TrueNAS and RDMA and Win11 Workstation

inno173

Dabbler
Joined
Jul 3, 2022
Messages
17
Dear All,

I am new to the forum , but experienced with TN before. TN is a nice soft indeed!

I am preparing a lab test with TN 13 Core and Win11 Workstation , the target is to test out the peak cap of Win11 Workstation RDMA support with TrueNAS.

There are little rumor that TN 13 Core got hidden supporting on RDMA , just have not officially released yet.

I am going to test this out with results share.

Here is my lab test device list:
Server
1. HP DL380 G9 with 2670 v3 x 2
2. 64G DDR4 2133 Ram.
3. 200G 12Gbps SAS SSD drive x 8 in ZFS Z1
4. HP H240 HBA Card

Network
5. HP 544+ FLR 40G Dual port Adapter (equivalent to ConnectX-3 Pro which support RDMA and RoCE v2) on HPE G9 Server
6. Chelsio T580 Dual 40G RDMA NIC on Win11 workstation (with the workstation is running Xeon Silver)
7. DAC 40G Cabling in pair (will try to Aggregate)

I have known about the windows SMB Direct (RDMA) transfer cap is 2.4GB/s max with Win10 Workstation between 2 workstations direct connected.

However this time i am trying with Win11 Workstation with TrueNAS latest build and see if RDMA working fine.

I will keep this lab test posted.
 

mav@

iXsystems
iXsystems
Joined
Sep 29, 2011
Messages
1,428
TrueNAS 13 got many improvements, including performance ones, but unfortunately still no RDMA.
 

inno173

Dabbler
Joined
Jul 3, 2022
Messages
17
mav , thanks for heads up... sad that not yet support RDMA , any roadmap that RDMA will be supported with sooner release?

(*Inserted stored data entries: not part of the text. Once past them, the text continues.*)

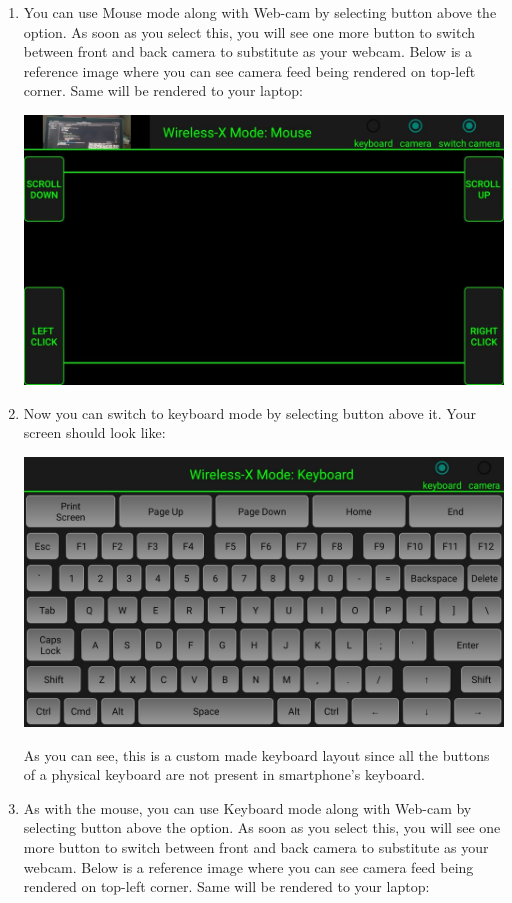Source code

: \documentclass[12pt, letterpaper]{article}
\begin{document}
\begin{enumerate}
\item You can use Mouse mode along with Web-cam by selecting button above the option. As soon as you select this, you will see one more button to switch between front and back camera to substitute as your webcam. Below is a reference image where you can see camera feed being rendered on top-left corner. Same will be rendered to your laptop:
\begin{center}
    \includegraphics[scale=0.25]{images/mouseCamera.jpeg}
\end{center}
\item Now you can switch to keyboard mode by selecting button above it. Your screen should look like:
\begin{center}
    \includegraphics[scale=0.25]{images/keyboard.jpeg}
\end{center}
As you can see, this is a custom made keyboard layout since all the buttons of a physical keyboard are not present in smartphone's keyboard.
\item As with the mouse, you can use Keyboard mode along with Web-cam by selecting button above the option. As soon as you select this, you will see one more button to switch between front and back camera to substitute as your webcam. Below is a reference image where you can see camera feed being rendered on top-left corner. Same will be rendered to your laptop:

\end{enumerate}
\end{document}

some of my parts are arrived ... sharing some photos shortly
 

inno173

Dabbler
Joined
Jul 3, 2022
Messages
17
Some Small Parts arrived today.

Big one having some delays. Will post when arrives.

Cheers. :smile:


Image from iOS (4).jpg
Image from iOS (8).jpg
Image from iOS (7).jpg
Image from iOS (5).jpg
Image from iOS (6).jpg
 

inno173

Dabbler
Joined
Jul 3, 2022
Messages
17
I have finally done all config and setup on my lab, the result are yet not reach my expected.

I have replaced the T580 on the windows machine which costing very slow write speed to NAS , After replace to ConnectX-3Pro the network bottleneck solved.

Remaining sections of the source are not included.